5 months ago · 081da0aaa9
parent 243f66013f
commit 081da0aaa9
5 changed files with 501 additions and 0 deletions
--- a/codex_skills/README.md
+++ b/codex_skills/README.md
@ -25,6 +25,7 @@ Codex skills stored in-repo so they can be shared with the community. These are
 ## Skills

 - `homeassistant-dashboard-designer/`: Constrained, button-card-first Lovelace dashboard design system + YAML lint helper.
+- `homeassistant-yaml-dry-verifier/`: Home Assistant YAML DRY verifier to detect redundant triggers/conditions/actions/sequence blocks and suggest refactors.

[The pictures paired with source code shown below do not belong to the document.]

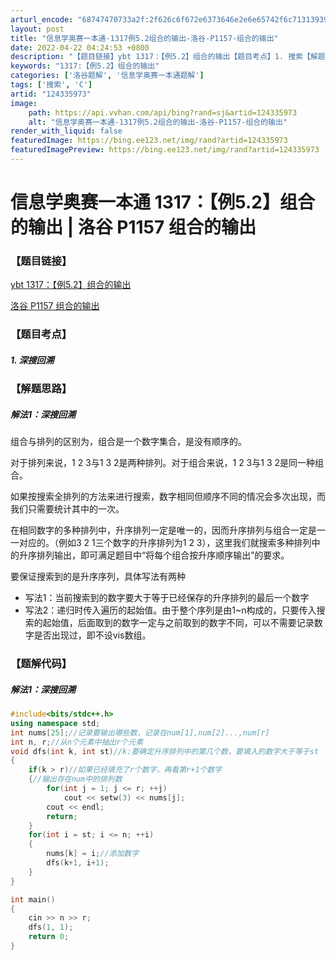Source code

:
 ```yaml
---
arturl_encode: "68747470733a2f:2f626c6f672e6373646e2e6e65742f6c71313939303731372f:61727469636c652f64657461696c732f313234333335393733"
layout: post
title: "信息学奥赛一本通-1317例5.2组合的输出-洛谷-P1157-组合的输出"
date: 2022-04-22 04:24:53 +0800
description: "【题目链接】ybt 1317：【例5.2】组合的输出【题目考点】1. 搜索【解题思路】解法1：搜索组"
keywords: "1317:【例5.2】组合的输出"
categories: ['洛谷题解', '信息学奥赛一本通题解']
tags: ['搜索', 'C']
artid: "124335973"
image:
    path: https://api.vvhan.com/api/bing?rand=sj&artid=124335973
    alt: "信息学奥赛一本通-1317例5.2组合的输出-洛谷-P1157-组合的输出"
render_with_liquid: false
featuredImage: https://bing.ee123.net/img/rand?artid=124335973
featuredImagePreview: https://bing.ee123.net/img/rand?artid=124335973
---
```


# 信息学奥赛一本通 1317：【例5.2】组合的输出 | 洛谷 P1157 组合的输出

### 【题目链接】

[ybt 1317：【例5.2】组合的输出](http://ybt.ssoier.cn:8088/problem_show.php?pid=1317)
  
[洛谷 P1157 组合的输出](https://www.luogu.com.cn/problem/P1157)

### 【题目考点】

##### 1. 深搜回溯

### 【解题思路】

##### 解法1：深搜回溯

组合与排列的区别为，组合是一个数字集合，是没有顺序的。
  
对于排列来说，1 2 3与1 3 2是两种排列。对于组合来说，1 2 3与1 3 2是同一种组合。
  
如果按搜索全排列的方法来进行搜索，数字相同但顺序不同的情况会多次出现，而我们只需要统计其中的一次。
  
在相同数字的多种排列中，升序排列一定是唯一的，因而升序排列与组合一定是一一对应的。（例如3 2 1三个数字的升序排列为1 2 3），这里我们就搜索多种排列中的升序排列输出，即可满足题目中“将每个组合按升序顺序输出”的要求。
  
要保证搜索到的是升序序列，具体写法有两种

* 写法1：当前搜索到的数字要大于等于已经保存的升序排列的最后一个数字
* 写法2：递归时传入遍历的起始值。由于整个序列是由1~n构成的，只要传入搜索的起始值，后面取到的数字一定与之前取到的数字不同，可以不需要记录数字是否出现过，即不设vis数组。

### 【题解代码】

##### 解法1：深搜回溯

```cpp
#include<bits/stdc++.h>
using namespace std;
int nums[25];//记录要输出哪些数，记录在num[1],num[2]...,num[r]
int n, r;//从n个元素中抽出r个元素
void dfs(int k, int st)//k:要确定升序排列中的第几个数，要填入的数字大于等于st
{
    if(k > r)//如果已经填充了r个数字，再看第r+1个数字 
    {//输出存在num中的排列数
        for(int j = 1; j <= r; ++j)
            cout << setw(3) << nums[j];
        cout << endl;
        return;
    }
    for(int i = st; i <= n; ++i)
    {
        nums[k] = i;//添加数字 
        dfs(k+1, i+1);
    }
}

int main()
{
    cin >> n >> r;
    dfs(1, 1);
    return 0;
}

```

 - `infrastructure-doc-sync/`: Session closeout workflow to update AGENTS/README/Dashy shortcuts/Infra Info snapshot consistently after infra changes.

 ### Notes
--- a/codex_skills/homeassistant-yaml-dry-verifier/SKILL.md
+++ b/codex_skills/homeassistant-yaml-dry-verifier/SKILL.md
@ -0,0 +1,65 @@
+---
+name: homeassistant-yaml-dry-verifier
+description: "Verify Home Assistant YAML for DRY and efficiency issues by detecting redundant trigger/condition/action/sequence structures and repeated blocks across automations, scripts, and packages. Use when creating, reviewing, or refactoring YAML in config/packages, config/automations, config/scripts, or dashboard-related YAML where duplication risk is high."
+---
+
+# Home Assistant YAML DRY Verifier
+
+Use this skill to lint Home Assistant YAML for repeat logic before or after edits, then refactor repeated blocks into reusable helpers.
+
+## Quick Start
+
+1. Run the verifier script on the file(s) you edited.
+2. Review repeated block findings first (highest confidence).
+3. Refactor into shared scripts/helpers/templates where appropriate.
+4. Re-run the verifier and then run your normal Home Assistant config check.
+
+```bash
+python codex_skills/homeassistant-yaml-dry-verifier/scripts/verify_ha_yaml_dry.py config/packages/life360.yaml --strict
+```
+
+Scan a full directory when doing wider cleanup:
+
+```bash
+python codex_skills/homeassistant-yaml-dry-verifier/scripts/verify_ha_yaml_dry.py config/packages config/automations
+```
+
+## Workflow
+
+1. Identify target YAML:
+- Prefer changed files first.
+- Include adjacent package/script files when the change might duplicate existing logic.
+
+2. Run verifier:
+- Use `--min-occurrences 2` (default) for normal checks.
+- Use `--strict` when you want non-zero exit if duplication is found.
+
+3. Prioritize findings in this order:
+- `FULL_BLOCK`: repeated full trigger/condition/action/sequence blocks.
+- `ENTRY`: repeated individual entries inside those blocks.
+- `INTRA`: duplicate entries inside a single block.
+
+4. Refactor with intent:
+- Repeated actions/sequence: move to a reusable `script.*`, pass variables.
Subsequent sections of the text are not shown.